Harry's fame is not all bad, however. Dobby reveres Harry, a reverence which the house-elf believes is deserved after Harry asks Dobby to sit down, an act of politeness which would hardly be remarked upon in most circumstances (p. 16). Yet although Harry has a good reputation with non-wizards such as Dobby, it remains one which is largely undeserved.

For one's reputation, deserved or undeserved, is, I believe, the main subject of the sub-theme of appearance versus reality (with regard to identity). Harry does not initially deserve the reputation Dobby ascribes to him at the beginning of the book; by the end of it, when he has acted valiantly and has gone to the trouble of freeing Dobby, he deserves Dobby's praise: 'Harry Potter is greater by far than Dobby knew! [p. 249]'

Harry's heroic reputation, about which Ginny had a lot to say over the summer (p. 31) and, evidently, to Tom Riddle (pp. 230-1), is largely overshadowed. Ernie Macmillan invents wholesale reasons why Harry Potter must be the Heir of Slytherin (pp. 148-9). It takes the Petrification of Hermione for him to come to his senses (although he then quickly comes to the conclusion that it must be Malfoy [p. 199], who by then we know not to be the Heir).
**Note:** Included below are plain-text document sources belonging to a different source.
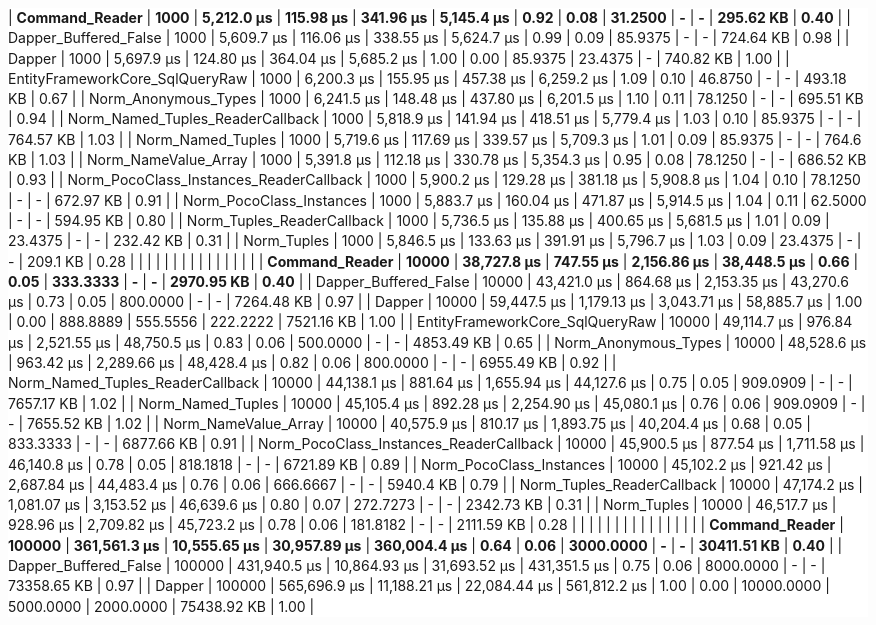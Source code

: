 | **Command_Reader**                          | **1000**    |   **5,212.0 μs** |    **115.98 μs** |    **341.96 μs** |   **5,145.4 μs** |  **0.92** |    **0.08** |    **31.2500** |         **-** |         **-** |   **295.62 KB** |        **0.40** |
| Dapper_Buffered_False                   | 1000    |   5,609.7 μs |    116.06 μs |    338.55 μs |   5,624.7 μs |  0.99 |    0.09 |    85.9375 |         - |         - |   724.64 KB |        0.98 |
| Dapper                                  | 1000    |   5,697.9 μs |    124.80 μs |    364.04 μs |   5,685.2 μs |  1.00 |    0.00 |    85.9375 |   23.4375 |         - |   740.82 KB |        1.00 |
| EntityFrameworkCore_SqlQueryRaw         | 1000    |   6,200.3 μs |    155.95 μs |    457.38 μs |   6,259.2 μs |  1.09 |    0.10 |    46.8750 |         - |         - |   493.18 KB |        0.67 |
| Norm_Anonymous_Types                    | 1000    |   6,241.5 μs |    148.48 μs |    437.80 μs |   6,201.5 μs |  1.10 |    0.11 |    78.1250 |         - |         - |   695.51 KB |        0.94 |
| Norm_Named_Tuples_ReaderCallback        | 1000    |   5,818.9 μs |    141.94 μs |    418.51 μs |   5,779.4 μs |  1.03 |    0.10 |    85.9375 |         - |         - |   764.57 KB |        1.03 |
| Norm_Named_Tuples                       | 1000    |   5,719.6 μs |    117.69 μs |    339.57 μs |   5,709.3 μs |  1.01 |    0.09 |    85.9375 |         - |         - |    764.6 KB |        1.03 |
| Norm_NameValue_Array                    | 1000    |   5,391.8 μs |    112.18 μs |    330.78 μs |   5,354.3 μs |  0.95 |    0.08 |    78.1250 |         - |         - |   686.52 KB |        0.93 |
| Norm_PocoClass_Instances_ReaderCallback | 1000    |   5,900.2 μs |    129.28 μs |    381.18 μs |   5,908.8 μs |  1.04 |    0.10 |    78.1250 |         - |         - |   672.97 KB |        0.91 |
| Norm_PocoClass_Instances                | 1000    |   5,883.7 μs |    160.04 μs |    471.87 μs |   5,914.5 μs |  1.04 |    0.11 |    62.5000 |         - |         - |   594.95 KB |        0.80 |
| Norm_Tuples_ReaderCallback              | 1000    |   5,736.5 μs |    135.88 μs |    400.65 μs |   5,681.5 μs |  1.01 |    0.09 |    23.4375 |         - |         - |   232.42 KB |        0.31 |
| Norm_Tuples                             | 1000    |   5,846.5 μs |    133.63 μs |    391.91 μs |   5,796.7 μs |  1.03 |    0.09 |    23.4375 |         - |         - |    209.1 KB |        0.28 |
|                                         |         |              |              |              |              |       |         |            |           |           |             |             |
| **Command_Reader**                          | **10000**   |  **38,727.8 μs** |    **747.55 μs** |  **2,156.86 μs** |  **38,448.5 μs** |  **0.66** |    **0.05** |   **333.3333** |         **-** |         **-** |  **2970.95 KB** |        **0.40** |
| Dapper_Buffered_False                   | 10000   |  43,421.0 μs |    864.68 μs |  2,153.35 μs |  43,270.6 μs |  0.73 |    0.05 |   800.0000 |         - |         - |  7264.48 KB |        0.97 |
| Dapper                                  | 10000   |  59,447.5 μs |  1,179.13 μs |  3,043.71 μs |  58,885.7 μs |  1.00 |    0.00 |   888.8889 |  555.5556 |  222.2222 |  7521.16 KB |        1.00 |
| EntityFrameworkCore_SqlQueryRaw         | 10000   |  49,114.7 μs |    976.84 μs |  2,521.55 μs |  48,750.5 μs |  0.83 |    0.06 |   500.0000 |         - |         - |  4853.49 KB |        0.65 |
| Norm_Anonymous_Types                    | 10000   |  48,528.6 μs |    963.42 μs |  2,289.66 μs |  48,428.4 μs |  0.82 |    0.06 |   800.0000 |         - |         - |  6955.49 KB |        0.92 |
| Norm_Named_Tuples_ReaderCallback        | 10000   |  44,138.1 μs |    881.64 μs |  1,655.94 μs |  44,127.6 μs |  0.75 |    0.05 |   909.0909 |         - |         - |  7657.17 KB |        1.02 |
| Norm_Named_Tuples                       | 10000   |  45,105.4 μs |    892.28 μs |  2,254.90 μs |  45,080.1 μs |  0.76 |    0.06 |   909.0909 |         - |         - |  7655.52 KB |        1.02 |
| Norm_NameValue_Array                    | 10000   |  40,575.9 μs |    810.17 μs |  1,893.75 μs |  40,204.4 μs |  0.68 |    0.05 |   833.3333 |         - |         - |  6877.66 KB |        0.91 |
| Norm_PocoClass_Instances_ReaderCallback | 10000   |  45,900.5 μs |    877.54 μs |  1,711.58 μs |  46,140.8 μs |  0.78 |    0.05 |   818.1818 |         - |         - |  6721.89 KB |        0.89 |
| Norm_PocoClass_Instances                | 10000   |  45,102.2 μs |    921.42 μs |  2,687.84 μs |  44,483.4 μs |  0.76 |    0.06 |   666.6667 |         - |         - |   5940.4 KB |        0.79 |
| Norm_Tuples_ReaderCallback              | 10000   |  47,174.2 μs |  1,081.07 μs |  3,153.52 μs |  46,639.6 μs |  0.80 |    0.07 |   272.7273 |         - |         - |  2342.73 KB |        0.31 |
| Norm_Tuples                             | 10000   |  46,517.7 μs |    928.96 μs |  2,709.82 μs |  45,723.2 μs |  0.78 |    0.06 |   181.8182 |         - |         - |  2111.59 KB |        0.28 |
|                                         |         |              |              |              |              |       |         |            |           |           |             |             |
| **Command_Reader**                          | **100000**  | **361,561.3 μs** | **10,555.65 μs** | **30,957.89 μs** | **360,004.4 μs** |  **0.64** |    **0.06** |  **3000.0000** |         **-** |         **-** | **30411.51 KB** |        **0.40** |
| Dapper_Buffered_False                   | 100000  | 431,940.5 μs | 10,864.93 μs | 31,693.52 μs | 431,351.5 μs |  0.75 |    0.06 |  8000.0000 |         - |         - | 73358.65 KB |        0.97 |
| Dapper                                  | 100000  | 565,696.9 μs | 11,188.21 μs | 22,084.44 μs | 561,812.2 μs |  1.00 |    0.00 | 10000.0000 | 5000.0000 | 2000.0000 | 75438.92 KB |        1.00 |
In a way, Snape's jibe back in The Philosopher's Stone, that 'celebrity isn't everything', is pointedly accurate. Harry is famous against his will - the reality is that he does not (usually) want fame (although, on p. 57, it is probably not only 'Fred and George's jealous faces' which Harry is hoping to see when he and Ron fly the car onto the Hogwarts grounds). He appears to be the Heir of Slytherin once he speaks in Parseltongue, because no one knows why he actually does; or appears to enjoy or seek fame, but in every such instance it is because a thrill-seeker such as Colin or the fame-obsessed Lockhart (or the dwarf who sings him the Valentine from Ginny) have caught him up.
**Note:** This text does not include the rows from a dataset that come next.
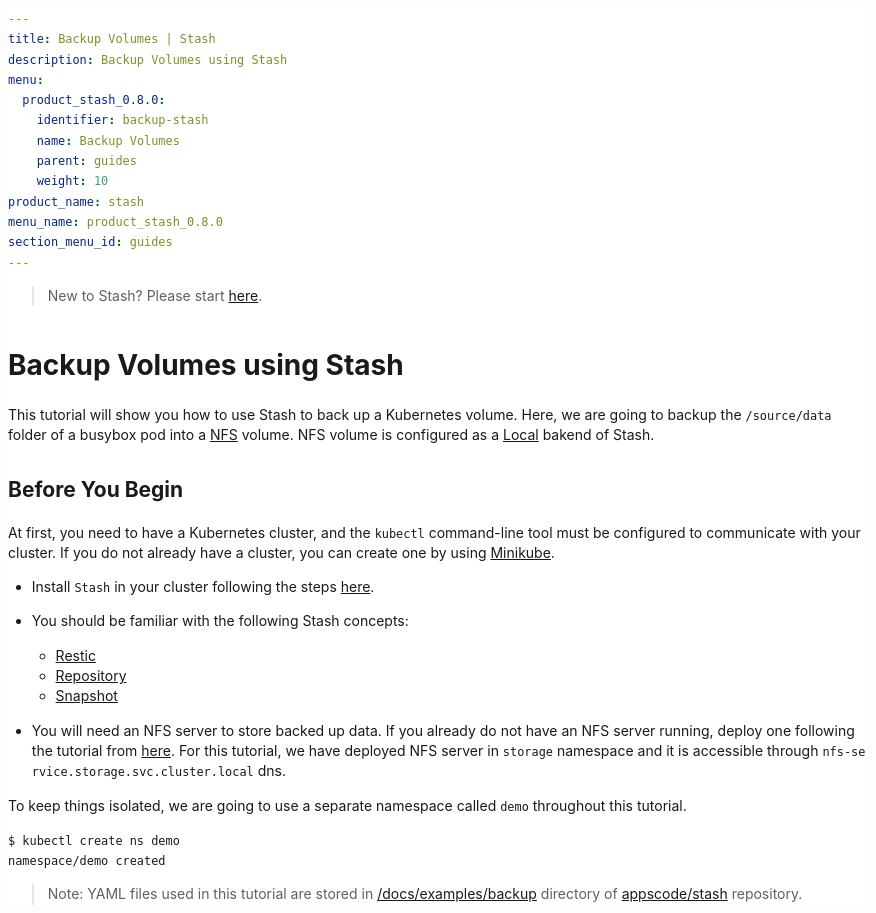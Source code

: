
 ```yaml
---
title: Backup Volumes | Stash
description: Backup Volumes using Stash
menu:
  product_stash_0.8.0:
    identifier: backup-stash
    name: Backup Volumes
    parent: guides
    weight: 10
product_name: stash
menu_name: product_stash_0.8.0
section_menu_id: guides
---
```


> New to Stash? Please start [here](/products/stash/0.8.0/concepts/README).

# Backup Volumes using Stash

This tutorial will show you how to use Stash to back up a Kubernetes volume. Here, we are going to backup the `/source/data` folder of a busybox pod into a [NFS](https://kubernetes.io/docs/concepts/storage/volumes/#nfs) volume. NFS volume is configured as a [Local](/products/stash/0.8.0/guides/backends/local) bakend of Stash.

## Before You Begin

At first, you need to have a Kubernetes cluster, and the `kubectl` command-line tool must be configured to communicate with your cluster. If you do not already have a cluster, you can create one by using [Minikube](https://github.com/kubernetes/minikube).

- Install `Stash` in your cluster following the steps [here](/products/stash/0.8.0/setup/install).

- You should be familiar with the following Stash concepts:

  - [Restic](/products/stash/0.8.0/concepts/crds/restic)
  - [Repository](/products/stash/0.8.0/concepts/crds/repository)
  - [Snapshot](/products/stash/0.8.0/concepts/crds/snapshot)

- You will need an NFS server to store backed up data. If you already do not have an NFS server running, deploy one following the tutorial from [here](https://github.com/appscode/third-party-tools/blob/master/storage/nfs/README.md). For this tutorial, we have deployed NFS server in `storage` namespace and it is accessible through `nfs-service.storage.svc.cluster.local` dns.

To keep things isolated, we are going to use a separate namespace called `demo` throughout this tutorial.

```console
$ kubectl create ns demo
namespace/demo created
```

>Note: YAML files used in this tutorial are stored in [/docs/examples/backup](/products/stash/0.8.0/examples/backup) directory of [appscode/stash](https://github.com/appscode/stash) repository.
How Harry handles fame in this book is very much how he handles it in future books. He is upset and angry when Ernie Macmillan presumes to know his motivation for doing things - feelings which recur when Ron (in The Goblet of Fire) and Seamus (in The Order of the Phoenix) do the same. When praised (as by Dobby), he is usually bashful - as when his accomplishments are listed by his fellow students at the first meeting of Dumbledore's Army in the fifth book. And at Christmas holiday Harry is relieved that he will not have to endure, for a while, the reproach of his schoolmates, because he is tired of it (p. 157). Harry does not really learn how to cope with his fame until after Sirius' death in The Order of the Phoenix, for while in The Chamber of Secrets and The Goblet of Fire he is able to endure the taunts and reproaches of an undeserved bad reputation, he finally cracks under the strain in the fifth book.
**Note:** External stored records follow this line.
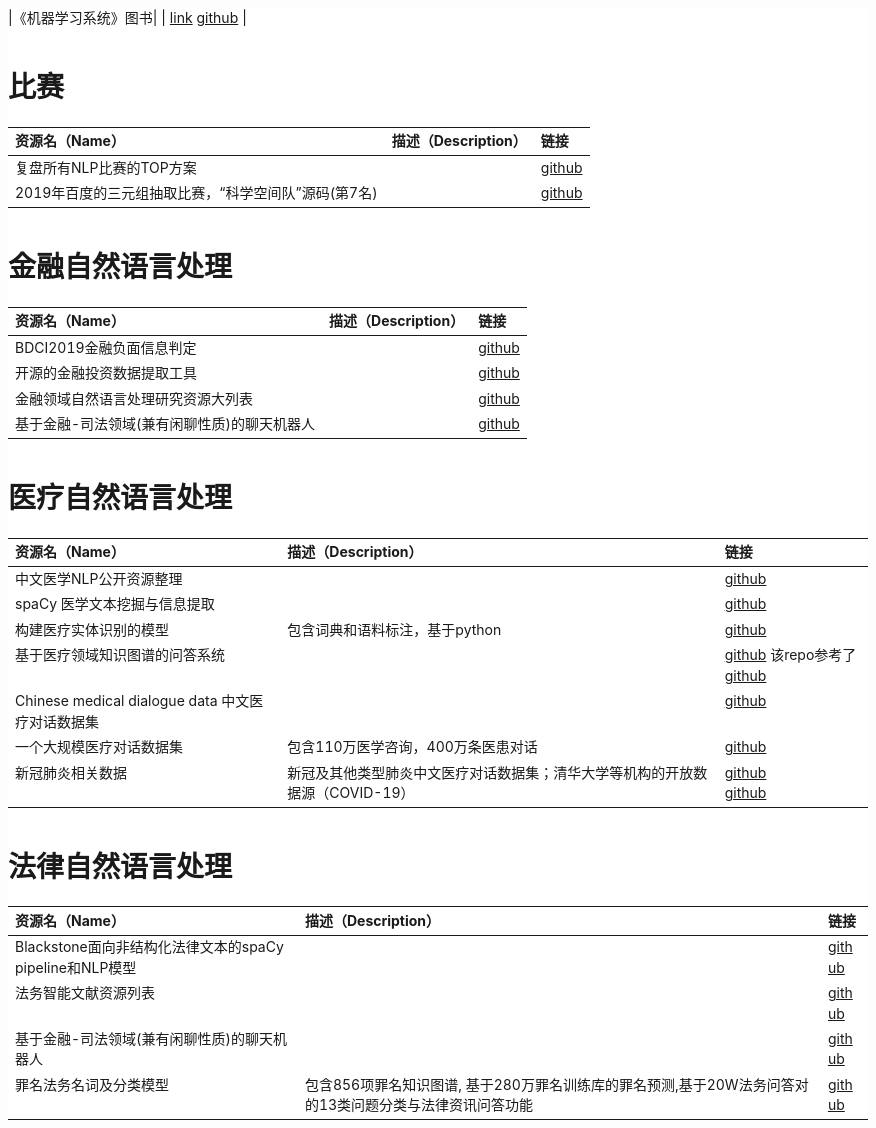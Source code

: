 |《机器学习系统》图书|  |  [link](https://openmlsys.github.io/)  [github](https://github.com/fighting41love/openmlsys-zh) |


# 比赛

| 资源名（Name）      | 描述（Description） | 链接     |
| :---        |    :---  |          :--- |
|    复盘所有NLP比赛的TOP方案    |        |   [github](https://github.com/zhpmatrix/nlp-competitions-list-review)  |
|   2019年百度的三元组抽取比赛，“科学空间队”源码(第7名)     |        |   [github](https://github.com/bojone/kg-2019)  |


# 金融自然语言处理

| 资源名（Name）      | 描述（Description） | 链接     |
| :---        |    :---  |          :--- |
|   BDCI2019金融负面信息判定     |        |   [github](https://github.com/A-Rain/BDCI2019-Negative_Finance_Info_Judge)  |
|     开源的金融投资数据提取工具    |        |    [github](https://github.com/PKUJohnson/OpenData) |
|    金融领域自然语言处理研究资源大列表    |        |    [github](https://github.com/icoxfog417/awesome-financial-nlp) |
|   基于金融-司法领域(兼有闲聊性质)的聊天机器人     |        |   [github](https://github.com/charlesXu86/Chatbot_CN)  |


# 医疗自然语言处理

| 资源名（Name）      | 描述（Description） | 链接     |
| :---        |    :---  |          :--- |
|   中文医学NLP公开资源整理     |        |   [github](https://github.com/GanjinZero/awesome_Chinese_medical_NLP)  |
|    spaCy 医学文本挖掘与信息提取    |        |  [github](https://github.com/NLPatVCU/medaCy)   |
|    构建医疗实体识别的模型 |   包含词典和语料标注，基于python    |  [github](https://github.com/yixiu00001/LSTM-CRF-medical)   |
|     基于医疗领域知识图谱的问答系统   |        |   [github](https://github.com/zhihao-chen/QASystemOnMedicalGraph) 该repo参考了[github](https://github.com/liuhuanyong/QASystemOnMedicalKG)   |
|     Chinese medical dialogue data 中文医疗对话数据集   |        |   [github](https://github.com/Toyhom/Chinese-medical-dialogue-data)  |
|    一个大规模医疗对话数据集    |   包含110万医学咨询，400万条医患对话    |    [github](https://github.com/UCSD-AI4H/Medical-Dialogue-System) |
|   新冠肺炎相关数据     |  新冠及其他类型肺炎中文医疗对话数据集；清华大学等机构的开放数据源（COVID-19）   | [github](https://www。aminer。cn/data-covid19/)<br>  [github](https://github.com/UCSD-AI4H/COVID-Dialogue) |


# 法律自然语言处理

| 资源名（Name）      | 描述（Description） | 链接     |
| :---        |    :---  |          :--- |
|    Blackstone面向非结构化法律文本的spaCy pipeline和NLP模型    |        |    [github](https://github.com/ICLRandD/Blackstone) |
|   法务智能文献资源列表     |        |  [github](https://github.com/thunlp/LegalPapers)   |
|   基于金融-司法领域(兼有闲聊性质)的聊天机器人     |        |   [github](https://github.com/charlesXu86/Chatbot_CN)  |
|   罪名法务名词及分类模型    |    包含856项罪名知识图谱, 基于280万罪名训练库的罪名预测,基于20W法务问答对的13类问题分类与法律资讯问答功能    |    [github](https://github.com/liuhuanyong/CrimeKgAssitant)     |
Thus, in The Chamber of Secrets, although Harry is conscious of much of what is real about him (and makes, under Dumbledore's tutelage, the important discovery of the meaning of choice - of, in other words, virtue - in shaping one's identity [pp. 244-5]), he is still concerned about how he appears to others. 

Identity Crisis?
Now to return to my initial question, as to whether Rowling had mastered her subject. At least with respect to the theme of identity (and the sub-theme of reality versus appearance), it is my opinion that Rowling has mastered the theme. Harry's reactions to fame in this book set the tone for how he will cope with it until his concern about it dies with Sirius. (Admirably, of course, there's more to Harry than his reputation; unlike, say, Lockhart). We are often unaware of the depth of Harry's struggle over his identity (and this is leaving out any analysis of the sub-theme of choice as it relates to identity), because it takes place within Harry's encounters with others - it is not spelled out in a bald editorial statement. And the easy distinction between appearance and reality which Lockhart exemplifies serves as a smokescreen for more subtle takes on the issue (such as Ginny Weasley, or the ever-so-revealing statement made by Cornelius Fudge in Hagrid's hut).

This is not to say, for example, that Rowling treated the themes of The Philosopher's Stone badly. I have no time to spare for an in-depth analysis of the first book in this regard. But the extent to which the themes of The Chamber of Secrets permeate it and inform it, without being clumsily obvious, reveal Rowling's skill.